[Stored data]
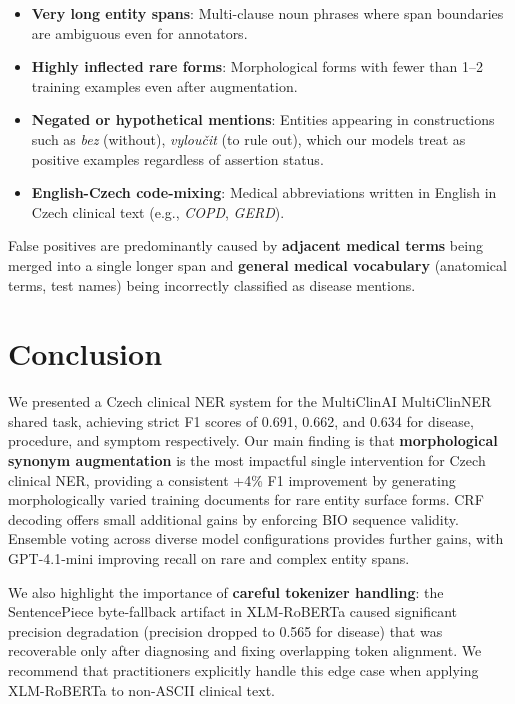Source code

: \documentclass[11pt]{article}
\begin{document}
\begin{itemize}
  \item \textbf{Very long entity spans}: Multi-clause noun phrases where span boundaries
        are ambiguous even for annotators.
  \item \textbf{Highly inflected rare forms}: Morphological forms with fewer than 1--2
        training examples even after augmentation.
  \item \textbf{Negated or hypothetical mentions}: Entities appearing in constructions
        such as \textit{bez} (without), \textit{vyloučit} (to rule out), which our
        models treat as positive examples regardless of assertion status.
  \item \textbf{English-Czech code-mixing}: Medical abbreviations written in English
        in Czech clinical text (e.g., \textit{COPD}, \textit{GERD}).
\end{itemize}

False positives are predominantly caused by \textbf{adjacent medical terms} being merged
into a single longer span and \textbf{general medical vocabulary} (anatomical terms, test
names) being incorrectly classified as disease mentions.

\section{Conclusion}

We presented a Czech clinical NER system for the MultiClinAI MultiClinNER shared task,
achieving strict F1 scores of 0.691, 0.662, and 0.634 for disease, procedure, and
symptom respectively. Our main finding is that \textbf{morphological synonym augmentation}
is the most impactful single intervention for Czech clinical NER, providing a consistent
+4\% F1 improvement by generating morphologically varied training documents for rare
entity surface forms. CRF decoding offers small additional gains by enforcing BIO
sequence validity. Ensemble voting across diverse model configurations provides further
gains, with GPT-4.1-mini improving recall on rare and complex entity spans.

We also highlight the importance of \textbf{careful tokenizer handling}: the SentencePiece
byte-fallback artifact in XLM-RoBERTa caused significant precision degradation (precision
dropped to 0.565 for disease) that was recoverable only after diagnosing and fixing
overlapping token alignment. We recommend that practitioners explicitly handle this edge
case when applying XLM-RoBERTa to non-ASCII clinical text.
\end{document}
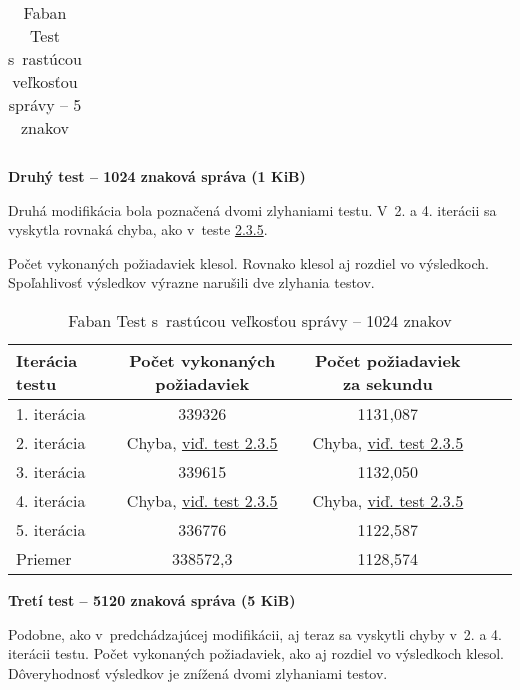 \documentclass[12pt,oneside,final]{fithesis-utf8}
\begin{document}
\begin{itemize}
\begin{table}[H]
\begin{center}
\begin{tabular}{ | l | c | c | c | c |}
\end{tabular}
\end{center}
\caption{Faban Test s~rastúcou veľkosťou správy -- 5 znakov}
\end{table}


\textbf{Druhý test -- 1024 znaková správa (1 KiB)}

Druhá modifikácia bola poznačená dvomi zlyhaniami testu. V~2. a 4. iterácii sa vyskytla rovnaká chyba, ako v~teste \hyperlink{label}{2.3.5}.
\par Počet vykonaných požiadaviek klesol. Rovnako klesol aj rozdiel vo výsledkoch. Spoľahlivosť výsledkov výrazne narušili dve zlyhania testov.

\begin{table}[H]
\begin{center}
\begin{tabular}{ | l | c | c | c | c |}
		\hline
		 \textbf{Iterácia testu} & \textbf{Počet vykonaných požiadaviek} & \textbf{Počet požiadaviek za sekundu} \\ \hline
		 1. iterácia & 339326 & 1131,087 \\ \hline
		 2. iterácia & Chyba, \hyperlink{label}{viď. test 2.3.5} & Chyba, \hyperlink{label}{viď. test 2.3.5} \\ \hline
		 3. iterácia & 339615 & 1132,050 \\ \hline
		 4. iterácia & Chyba, \hyperlink{label}{viď. test 2.3.5} & Chyba, \hyperlink{label}{viď. test 2.3.5} \\ \hline
		 5. iterácia & 336776 & 1122,587 \\ \hline
		 Priemer & 338572,3 & 1128,574 \\ \hline
		 
\end{tabular}
\end{center}
\caption{Faban Test s~rastúcou veľkosťou správy -- 1024 znakov}
\end{table}


\textbf{Tretí test -- 5120 znaková správa (5 KiB)}

Podobne, ako v~predchádzajúcej modifikácii, aj teraz sa vyskytli chyby v~2. a 4. iterácii testu. Počet vykonaných požiadaviek, ako aj rozdiel vo výsledkoch klesol. Dôveryhodnosť výsledkov je znížená dvomi zlyhaniami testov.


\end{itemize}
\end{document}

- ASSIGNMENT -
Write the records out again in full, exactly, and skip every picture.

- WRITTEN RESPONSE -
Source code

: \documentclass[11pt]{article}
\begin{document}
\begin{itemize}
  \item \textbf{Very long entity spans}: Multi-clause noun phrases where span boundaries
        are ambiguous even for annotators.
  \item \textbf{Highly inflected rare forms}: Morphological forms with fewer than 1--2
        training examples even after augmentation.
  \item \textbf{Negated or hypothetical mentions}: Entities appearing in constructions
        such as \textit{bez} (without), \textit{vyloučit} (to rule out), which our
        models treat as positive examples regardless of assertion status.
  \item \textbf{English-Czech code-mixing}: Medical abbreviations written in English
        in Czech clinical text (e.g., \textit{COPD}, \textit{GERD}).
\end{itemize}

False positives are predominantly caused by \textbf{adjacent medical terms} being merged
into a single longer span and \textbf{general medical vocabulary} (anatomical terms, test
names) being incorrectly classified as disease mentions.

\section{Conclusion}

We presented a Czech clinical NER system for the MultiClinAI MultiClinNER shared task,
achieving strict F1 scores of 0.691, 0.662, and 0.634 for disease, procedure, and
symptom respectively. Our main finding is that \textbf{morphological synonym augmentation}
is the most impactful single intervention for Czech clinical NER, providing a consistent
+4\% F1 improvement by generating morphologically varied training documents for rare
entity surface forms. CRF decoding offers small additional gains by enforcing BIO
sequence validity. Ensemble voting across diverse model configurations provides further
gains, with GPT-4.1-mini improving recall on rare and complex entity spans.

We also highlight the importance of \textbf{careful tokenizer handling}: the SentencePiece
byte-fallback artifact in XLM-RoBERTa caused significant precision degradation (precision
dropped to 0.565 for disease) that was recoverable only after diagnosing and fixing
overlapping token alignment. We recommend that practitioners explicitly handle this edge
case when applying XLM-RoBERTa to non-ASCII clinical text.
\end{document}
 \documentclass[12pt,oneside,final]{fithesis-utf8}
\begin{document}
\begin{itemize}
\begin{table}[H]
\begin{center}
\begin{tabular}{ | l | c | c | c | c |}
\end{tabular}
\end{center}
\caption{Faban Test s~rastúcou veľkosťou správy -- 5 znakov}
\end{table}


\textbf{Druhý test -- 1024 znaková správa (1 KiB)}

Druhá modifikácia bola poznačená dvomi zlyhaniami testu. V~2. a 4. iterácii sa vyskytla rovnaká chyba, ako v~teste \hyperlink{label}{2.3.5}.
\par Počet vykonaných požiadaviek klesol. Rovnako klesol aj rozdiel vo výsledkoch. Spoľahlivosť výsledkov výrazne narušili dve zlyhania testov.

\begin{table}[H]
\begin{center}
\begin{tabular}{ | l | c | c | c | c |}
		\hline
		 \textbf{Iterácia testu} & \textbf{Počet vykonaných požiadaviek} & \textbf{Počet požiadaviek za sekundu} \\ \hline
		 1. iterácia & 339326 & 1131,087 \\ \hline
		 2. iterácia & Chyba, \hyperlink{label}{viď. test 2.3.5} & Chyba, \hyperlink{label}{viď. test 2.3.5} \\ \hline
		 3. iterácia & 339615 & 1132,050 \\ \hline
		 4. iterácia & Chyba, \hyperlink{label}{viď. test 2.3.5} & Chyba, \hyperlink{label}{viď. test 2.3.5} \\ \hline
		 5. iterácia & 336776 & 1122,587 \\ \hline
		 Priemer & 338572,3 & 1128,574 \\ \hline
		 
\end{tabular}
\end{center}
\caption{Faban Test s~rastúcou veľkosťou správy -- 1024 znakov}
\end{table}


\textbf{Tretí test -- 5120 znaková správa (5 KiB)}

Podobne, ako v~predchádzajúcej modifikácii, aj teraz sa vyskytli chyby v~2. a 4. iterácii testu. Počet vykonaných požiadaviek, ako aj rozdiel vo výsledkoch klesol. Dôveryhodnosť výsledkov je znížená dvomi zlyhaniami testov.


\end{itemize}
\end{document}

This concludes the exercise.